## What you need to do
Would you copy only the lines below, beginning with the one that contains "## v1.1 - 29/April/2005" and running through the last entry line?

[Records provided]

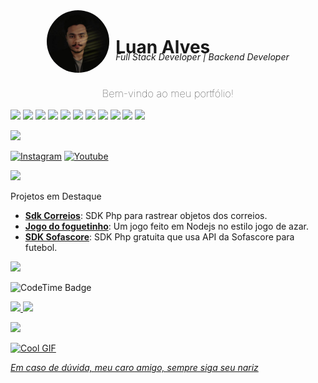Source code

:

<div style="display:flex;gap:10px;align-items:center; justify-content:center;" >
    <div style="align-items:center;display:flex;" >
        <img src="assets/me.jpeg" width="100" style="border-radius: 50%; object-fit: cover;" />
    </div>
    <div>
        <h1 style="margin-bottom:-10px;" >Luan Alves</h1>
        <p style="margin-top:0px;">
        <em>Full Stack Developer | Backend Developer </em>
        </p>
    </div>
</div>

<div>
    <h3 style="text-align:center;font-weight:100;" >
    Bem-vindo ao meu portfólio! 
</h3>
</div>


<p align="left">
  <img src="https://img.shields.io/badge/PHP-777BB4?style=flat&logo=php&logoColor=4ADEDD&color=000" />
  <img src="https://img.shields.io/badge/JavaScript-F7DF1E?style=flat&logo=javascript&logoColor=4ADEDD&color=000" />
  <img src="https://img.shields.io/badge/React-61DAFB?style=flat&logo=react&logoColor=4ADEDD&color=000" />
  <img src="https://img.shields.io/badge/Python-3776AB?style=flat&logo=python&logoColor=4ADEDD&color=000" />
  <img src="https://img.shields.io/badge/SQL-4479A1?style=flat&logo=postgresql&logoColor=4ADEDD&color=000" />
  <img src="https://img.shields.io/badge/CSS-1572B6?style=flat&logo=css3&logoColor=4ADEDD&color=000" />
  <img src="https://img.shields.io/badge/HTML-E34F26?style=flat&logo=html5&logoColor=4ADEDD&color=000" />
  <img src="https://img.shields.io/badge/Go-00ADD8?style=flat&logo=go&logoColor=4ADEDD&color=000" />
  <img src="https://img.shields.io/badge/Linux-FCC624?style=flat&logo=linux&logoColor=4ADEDD&color=000" />
  <img src="https://img.shields.io/badge/Node.js-339933?style=flat&logo=node.js&logoColor=4ADEDD&color=000" />
  <img src="https://img.shields.io/badge/Electron-191970?style=flat&logo=electron&logoColor=4ADEDD&color=000" />
</p>

<p align="left" >
  <img src="line.png?v=4" />
</p>

[![Instagram](https://img.shields.io/badge/-%234ADEDD.svg?logo=instagram&logoColor=4ADEDD&style=for-the-badge&label=@luan.r.dev)](https://www.instagram.com/luan.r.dev)
[![Youtube](https://img.shields.io/badge/-%234ADEDD.svg?logo=youtube&logoColor=4ADEDD&style=for-the-badge&label=@luanalvesdev)](https://www.youtube.com/@luanalvesdev)

<p align="left" >
  <img src="line.png?v=4" />
</p>

Projetos em Destaque

- **[Sdk Correios](https://github.com/luannsr12/sdkcorreios)**: SDK Php para rastrear objetos dos correios.
- **[Jogo do foguetinho](https://github.com/luannsr12/rocket)**: Um jogo feito em Nodejs no estilo jogo de azar.
- **[SDK Sofascore](https://github.com/luannsr12/lance)**: SDK Php gratuita que usa API da Sofascore para futebol.

<p align="left" >
  <img src="line.png?v=4" />
</p>

<p  align="left" >
 <img href="https://codetime.dev" alt="CodeTime Badge" src="https://img.shields.io/endpoint?style=for-the-badge&color=4ADEDD&logoColor=4ADEDD&url=https%3A%2F%2Fapi.codetime.dev%2Fshield%3Fid%3D26223%26project%3D%26in=0">
</p>

<div align="left">
  <a href="https://github.com/luannsr12/">
  <img height="140em" src="https://github-readme-stats.vercel.app/api?username=luannsr12&show_icons=true&theme=dark&include_all_commits=true"/>
  <img height="140em" src="https://github-readme-stats.vercel.app/api/top-langs/?username=luannsr12&layout=compact&langs_count=8&theme=dark"/>
</div>

<p align="left" >
  <img src="line.png?v=4" />
</p>

<p align="left">
  <img src="https://i.giphy.com/media/v1.Y2lkPTc5MGI3NjExcTUxMzl0aXJiczJjMWk3bnJnZDU0d3BxZWkxc3NvaHp1aWlpcmZ4NyZlcD12MV9pbnRlcm5hbF9naWZfYnlfaWQmY3Q9Zw/12Rgr4DFzKywKI/giphy.gif" alt="Cool GIF" width="300" />
</p>

<p align="left">
  <em>Em caso de dúvida, meu caro amigo, sempre siga seu nariz</em>
</p>
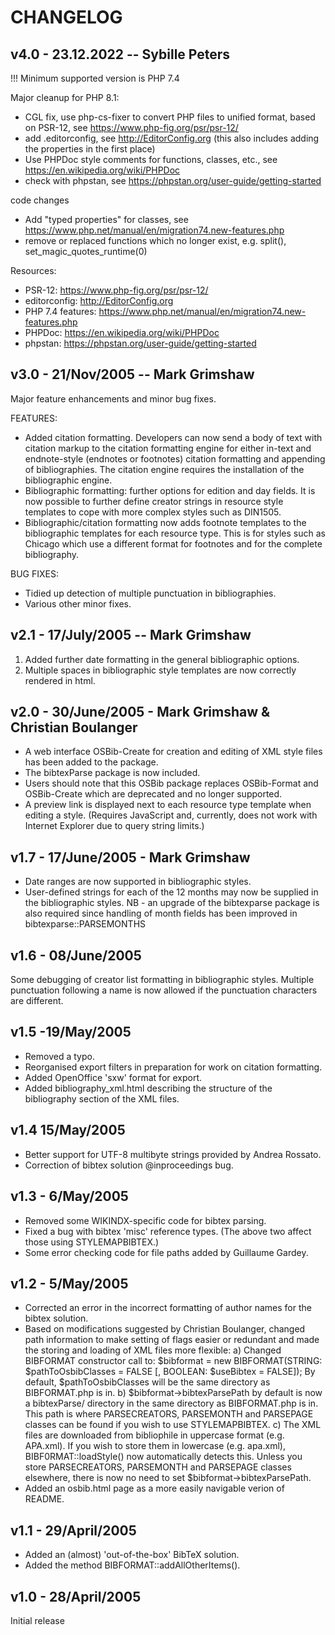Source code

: # CHANGELOG

## v4.0 - 23.12.2022 -- Sybille Peters

!!! Minimum supported version is PHP 7.4

Major cleanup for PHP 8.1:

- CGL fix, use php-cs-fixer to convert PHP files to unified format, based on PSR-12, see https://www.php-fig.org/psr/psr-12/
- add .editorconfig, see http://EditorConfig.org
  (this also includes adding the properties in the first place)
- Use PHPDoc style comments for functions, classes, etc., see https://en.wikipedia.org/wiki/PHPDoc
- check with phpstan, see https://phpstan.org/user-guide/getting-started

code changes
- Add "typed properties" for classes, see https://www.php.net/manual/en/migration74.new-features.php
- remove or replaced functions which no longer exist, e.g. split(), set_magic_quotes_runtime(0)

Resources:

- PSR-12: https://www.php-fig.org/psr/psr-12/
- editorconfig: http://EditorConfig.org
- PHP 7.4 features: https://www.php.net/manual/en/migration74.new-features.php
- PHPDoc:  https://en.wikipedia.org/wiki/PHPDoc
- phpstan: https://phpstan.org/user-guide/getting-started


## v3.0 - 21/Nov/2005 -- Mark Grimshaw

Major feature enhancements and minor bug fixes.

FEATURES:

- Added citation formatting.  Developers can now send a body of text with citation markup to the citation formatting engine for either in-text and endnote-style (endnotes or footnotes) citation formatting and appending of bibliographies.  The citation engine requires the installation of the bibliographic engine.
- Bibliographic formatting: further options for edition and day fields.
  It is now possible to further define creator strings in resource style templates to cope with more complex styles such as DIN1505.
- Bibliographic/citation formatting now adds footnote templates to the bibliographic templates for each resource type.  This is for styles such as Chicago which use a different format for footnotes and for the complete bibliography.

BUG FIXES:

- Tidied up detection of multiple punctuation in bibliographies.
- Various other minor fixes.

## v2.1 - 17/July/2005 -- Mark Grimshaw

1.  Added further date formatting in the general bibliographic options.
2.  Multiple spaces in bibliographic style templates are now correctly rendered in html.

## v2.0 - 30/June/2005 - Mark Grimshaw & Christian Boulanger

- A web interface OSBib-Create for creation and editing of XML style files has been added to the package.
- The bibtexParse package is now included.
- Users should note that this OSBib package replaces OSBib-Format and OSBib-Create which are deprecated and no longer supported.
- A preview link is displayed next to each resource type template when editing a style.  (Requires JavaScript and, currently, does not work with Internet Explorer due to query string limits.)

## v1.7 - 17/June/2005 - Mark Grimshaw

-  Date ranges are now supported in bibliographic styles.
-  User-defined strings for each of the 12 months may now be supplied in the bibliographic styles.
NB - an upgrade of the bibtexparse package is also required since handling of month fields has been improved in bibtexparse::PARSEMONTHS

## v1.6 - 08/June/2005

Some debugging of creator list formatting in bibliographic styles.  Multiple punctuation following a
name is now allowed if the punctuation characters are different.

## v1.5 -19/May/2005

- Removed a typo.
- Reorganised export filters in preparation for work on citation formatting.
- Added OpenOffice 'sxw' format for export.
- Added bibliography_xml.html describing the structure of the bibliography section of the XML files.

## v1.4 15/May/2005

- Better support for UTF-8 multibyte strings provided by Andrea Rossato.
- Correction of bibtex solution @inproceedings bug.

## v1.3 - 6/May/2005

- Removed some WIKINDX-specific code for bibtex parsing.
- Fixed a bug with bibtex 'misc' reference types.
(The above two affect those using STYLEMAPBIBTEX.)
- Some error checking code for file paths added by Guillaume Gardey.

## v1.2 - 5/May/2005

- Corrected an error in the incorrect formatting of author names for the bibtex solution.
- Based on modifications suggested by Christian Boulanger, changed path information to make setting of flags easier or redundant and made the storing and loading of XML files more flexible:
	a) Changed BIBFORMAT constructor call to:
	$bibformat = new BIBFORMAT(STRING: $pathToOsbibClasses = FALSE [, BOOLEAN: $useBibtex = FALSE]);
	By default, $pathToOsbibClasses will be the same directory as BIBFORMAT.php is in.
	b) $bibformat->bibtexParsePath by default is now a bibtexParse/ directory in the same directory as BIBFORMAT.php is
	in. This path is where PARSECREATORS, PARSEMONTH and PARSEPAGE classes can be found if you wish to use
	STYLEMAPBIBTEX.
	c) The XML files are downloaded from bibliophile in uppercase format (e.g. APA.xml).  If you wish to store them in
	lowercase (e.g. apa.xml), BIBF0RMAT::loadStyle() now automatically detects this.
Unless you store PARSECREATORS, PARSEMONTH and PARSEPAGE classes elsewhere, there is now no need to set
$bibformat->bibtexParsePath.
-  Added an osbib.html page as a more easily navigable verion of README.

## v1.1 - 29/April/2005

-  Added an (almost) 'out-of-the-box' BibTeX solution.
-  Added the method BIBFORMAT::addAllOtherItems().

## v1.0 - 28/April/2005

Initial release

[/Records provided]

## Expected output
## v1.1 - 29/April/2005

-  Added an (almost) 'out-of-the-box' BibTeX solution.
-  Added the method BIBFORMAT::addAllOtherItems().

## v1.0 - 28/April/2005

Initial release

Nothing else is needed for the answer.